The military power of Khalil Ibrahim’s Justice and Equality Movement makes its participation crucial to the success of the talks, set to begin Oct. 27 in Tripoli, Libya.
Ibrahim had previously said he would attend the talks, meant to end more than four years of fighting between ethnic African rebels in Darfur and the Arab-dominated Sudanese government. But on Saturday, Ibrahim said he would stay away unless the rival Sudan Liberation Army united its factions.

Ibrahim said U.N. and AU mediators were lagging behind schedule in organizing the talks and determining which groups should attend. He said his movement would not negotiate with multiple factions that have limited support.
“There must be only three sides in Tripoli: JEM, SLA, and the government,” Ibrahim told The Associated Press by satellite phone from Darfur. “If the mediation fails to decide this very precisely, JEM will not come to Tripoli.”

Instead, Ibrahim said his movement would negotiate its own agreement with the government without U.N. and African mediation.
U.N. mediators did not return calls for comment late Saturday, the end of the weekend in Sudan.

A Darfur peace agreement reached in May 2006 failed to bring peace in large part because only one rebel chief, Minni Minawi, accepted it.

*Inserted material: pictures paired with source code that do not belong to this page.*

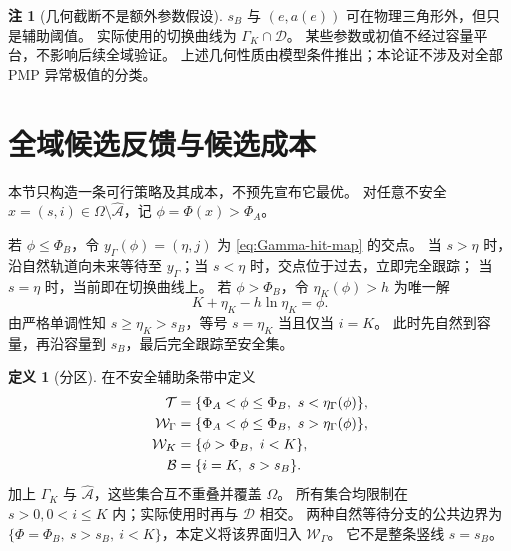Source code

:\documentclass[11pt,a4paper,UTF8]{ctexart}
\theoremstyle{definition}
\newtheorem{definition}[theorem]{定义}
\newtheorem{remark}[theorem]{注}
\newcommand{\Acal}{\mathcal A}
\newcommand{\Dcal}{\mathcal D}
\begin{document}
\begin{remark}[几何截断不是额外参数假设]
$s_B$ 与 $(e,a(e))$ 可在物理三角形外，但只是辅助阈值。
实际使用的切换曲线为 $\Gamma_K\cap\Dcal$。
某些参数或初值不经过容量平台，不影响后续全域验证。
上述几何性质由模型条件推出；本论证不涉及对全部 PMP 异常极值的分类。
\end{remark}

\section{全域候选反馈与候选成本}
\label{sec:synthesis}
本节只构造一条可行策略及其成本，不预先宣布它最优。
对任意不安全 $x=(s,i)\in\Omega\setminus\widehat{\Acal}$，记 $\phi=\Phi(x)>\Phi_A$。

若 $\phi\le\Phi_B$，令 $y_\Gamma(\phi)=(\eta,j)$ 为 \eqref{eq:Gamma-hit-map} 的交点。
当 $s>\eta$ 时，沿自然轨道向未来等待至 $y_\Gamma$；当 $s<\eta$ 时，交点位于过去，立即完全跟踪；
当 $s=\eta$ 时，当前即在切换曲线上。
若 $\phi>\Phi_B$，令 $\eta_K(\phi)>h$ 为唯一解
\begin{equation}
K+\eta_K-h\ln\eta_K=\phi.
\label{eq:capacity-hit-map}
\end{equation}
由严格单调性知 $s\ge\eta_K>s_B$，等号 $s=\eta_K$ 当且仅当 $i=K$。
此时先自然到容量，再沿容量到 $s_B$，最后完全跟踪至安全集。

\begin{definition}[分区]
\label{def:regions}
在不安全辅助条带中定义
\begin{align}
\mathcal T&=\{\Phi_A<\phi\le\Phi_B,\ s<\eta_\Gamma(\phi)\},\notag\\
\mathcal W_\Gamma&=\{\Phi_A<\phi\le\Phi_B,\ s>\eta_\Gamma(\phi)\},\notag\\
\mathcal W_K&=\{\phi>\Phi_B,\ i<K\},\notag\\
\mathcal B&=\{i=K,\ s>s_B\}.\label{eq:regions}
\end{align}
加上 $\Gamma_K$ 与 $\widehat{\Acal}$，这些集合互不重叠并覆盖 $\Omega$。
所有集合均限制在 $s>0,0<i\le K$ 内；实际使用时再与 $\Dcal$ 相交。
两种自然等待分支的公共边界为
$\{\Phi=\Phi_B,\ s>s_B,\ i<K\}$，本定义将该界面归入 $\mathcal W_\Gamma$。
它不是整条竖线 $s=s_B$。
\end{definition}
\end{document}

Minawi heads the main SLA faction but has lost much of his following since he signed the deal and became a high-ranking government official.

JEM claims to have thousands of troops in Darfur, though independent observers believe the number of regular, trained fighters is far fewer. The nearly a dozen SLA splinter groups collectively have more fighters.

But JEM has led rebel coalitions that have repeatedly defeated the Sudanese army in combat. In recent weeks, the movement claimed to have downed several government planes and helicopter gunships, and killed dozens of troops, countering a government offensive in eastern Darfur.

Observers in the area have largely confirmed these claims.

A second key Darfur rebel chief, Abdul Wahid Elnur, has also refused to attend the Tripoli talks. Elnur founded the SLA but is believed to have lost much control over the armed factions. But his role remains crucial, because he is believed to have the largest civilian following in Darfur. His tribe, the Fur, is the largest in the region to which it gave its name.

Elnur says he will only negotiate once a planned force of 26,000 U.N. and AU peacekeepers arrives in Darfur to protect ethnic African civilians.

An African Union force of 7,000 peacekeepers now on the ground has been unable to end the violence that has displaced more than 2.5 million people and left more than 200,000 dead since February, 2003. Ten AU peacekeepers were killed in a suspected rebel attack on the base of Haskanita last week.